I'm trying to solve these two question below:
For the following experiments, define a statistical model and check whether the parameter of interest is identified.
a. One observes $n$ i.i.d. Poisson random variables with unknown parameter $\lambda$.
b. One observes $n$ i.i.d. exponential random variables with parameter $\lambda$, which is unknown but a priori known to be no larger than $10$.
I have the following questions:
What does he mean by "parameter of interest", an estimator with no bias or any estimator converging to the parameter is a valid one? in this case for any question asking an estimator of a parameter, that's enough to use WLLN and mapping theorem.
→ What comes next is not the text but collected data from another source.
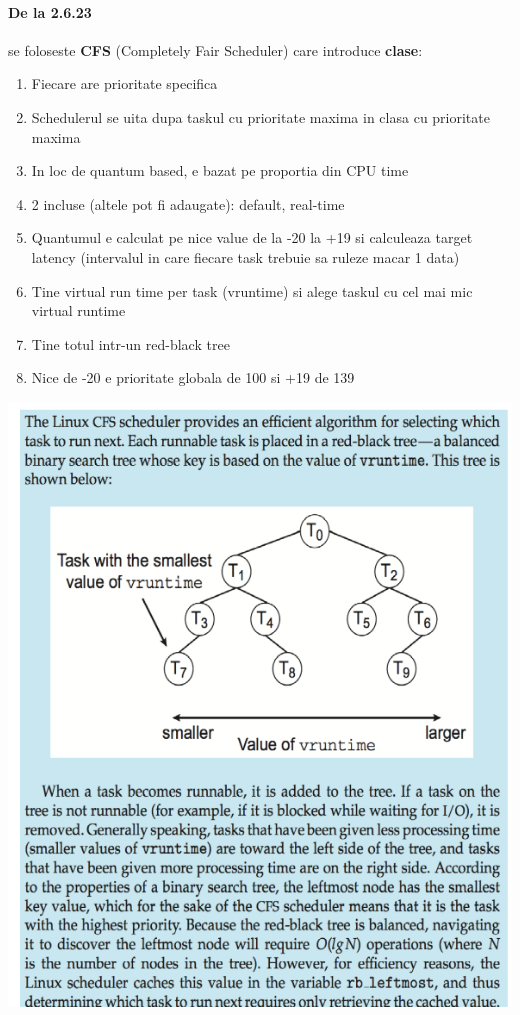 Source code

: \documentclass{article}
\begin{document}
\paragraph*{De la 2.6.23} se foloseste \textbf{CFS} (Completely Fair Scheduler) care introduce \textbf{clase}:
\begin{enumerate}
    \item Fiecare are prioritate specifica
    \item Schedulerul se uita dupa taskul cu prioritate maxima in clasa cu prioritate maxima
    \item In loc de quantum based, e bazat pe proportia din CPU time
    \item 2 incluse (altele pot fi adaugate): default, real-time
    \item Quantumul e calculat pe nice value de la -20 la +19 si calculeaza target latency (intervalul in care fiecare task trebuie sa ruleze macar 1 data)
    \item Tine virtual run time per task (vruntime) si alege taskul cu cel mai mic virtual runtime
    \item Tine totul intr-un red-black tree
    \item Nice de -20 e prioritate globala de 100 si +19 de 139
\end{enumerate}

\begin{center}
    \includegraphics[scale=0.4]{13_cfs.png}
\end{center}
\end{document}
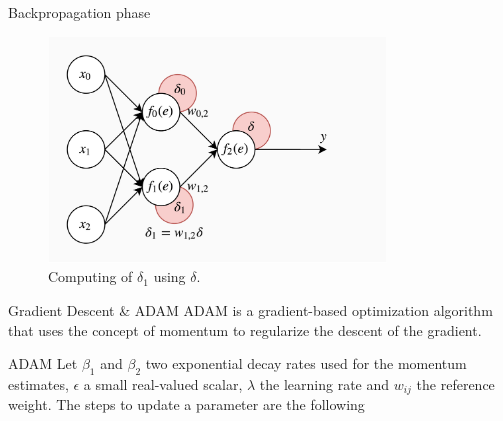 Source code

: \documentclass[xcolor={usenames}]{beamer}
\begin{document}
  \begin{frame}{Backpropagation phase}
  	\begin{figure}
  		\centering
  		\includegraphics[width=0.8\textwidth]{../figures/backward-propagation-2.png}
  		\caption{Computing of $\delta_1$ using $\delta$.}
  	\end{figure}
  \end{frame}
  \begin{frame}{Gradient Descent \& ADAM}
  	ADAM is a gradient-based optimization algorithm that uses the concept of momentum to regularize the descent of the gradient.
  \end{frame}
  \begin{frame}{ADAM}
  	Let $\beta_1$ and $\beta_2$ two exponential decay rates used for the momentum estimates, $\epsilon$ a small real-valued scalar, $\lambda$ the learning rate and $w_{ij}$ the reference weight. The steps to update a parameter are the following
  	\begin{itemize}
  	\end{itemize}
  \end{frame}
\end{document}
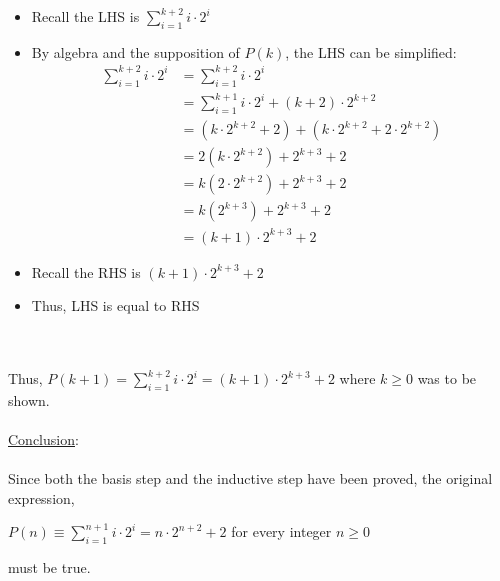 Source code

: \documentclass[12pt]{article}
\newcommand{\xlist}[1]{
    \begin{itemize}
        \renewcommand{\labelitemi}{$\centerdot$}
        #1
    \end{itemize}
    \newblock
    \\ \\
}
\newcommand{\xconclusion}[1]{
    \underline{Conclusion}:
    \\ \\
    #1
    \\ \\
}
\begin{document}
\xlist{
  \item Recall the LHS is $\sum_{i=1}^{k+2}i \cdot 2^i$
  \item By algebra and the supposition of $P(k)$, the LHS can be simplified:
  \begin{align*}
    \sum_{i=1}^{k+2}i \cdot 2^i &= \sum_{i=1}^{k+2}i \cdot 2^i \\ 
    &= \sum_{i=1}^{k+1}i \cdot 2^i + (k+2)\cdot 2^{k+2} \\
    &= (k \cdot 2^{k+2} + 2) + (k\cdot 2^{k+2} + 2\cdot 2^{k+2}) \\
    &= 2(k\cdot 2^{k+2}) + 2^{k+3} + 2 \\
    &= k(2\cdot 2^{k+2}) + 2^{k+3} + 2 \\
    &= k(2^{k+3}) + 2^{k+3} + 2 \\
    &= (k+1) \cdot 2^{k+3} + 2
    \end{align*}
  \item Recall the RHS is $(k+1) \cdot 2^{k+3} + 2$
  \item Thus, LHS is equal to RHS
}
Thus, $P(k+1) = \sum_{i=1}^{k+2}i \cdot 2^i = (k+1) \cdot 2^{k+3} + 2$ where $k \geq 0$ was to be shown.
\\ \\
\xconclusion{
Since both the basis step and the inductive step have been proved, the original expression,
\begin{center}
  $P(n) \equiv \sum_{i=1}^{n+1}i \cdot 2^i = n \cdot 2^{n+2} + 2$ for every integer $n \geq 0$
\end{center}
must be true.
}
\end{document}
for the item a, using WLLN:
$$\bar X_n\xrightarrow{P}\lambda$$
and $\bar X_n$ is unbiased because $E[\bar X_n]=\frac{X_1+\ldots+X_n}{n}=\frac{n\lambda}{n}=\lambda$
- The last part I found a little tricky.
Using the WLLN, mapping theorem and the fact $E[X_i]=1/\lambda$, I showed $$T_n=\frac{1}{\bar X_n}\xrightarrow{P}\lambda$$
But I'm having problems to find the bias of this estimator (I know this $E[\bar X_n]=\frac{1}{E[\bar X_n]}$is not always true by Jensen's inequality) and I don't know how to use the fact $\lambda\le 10$.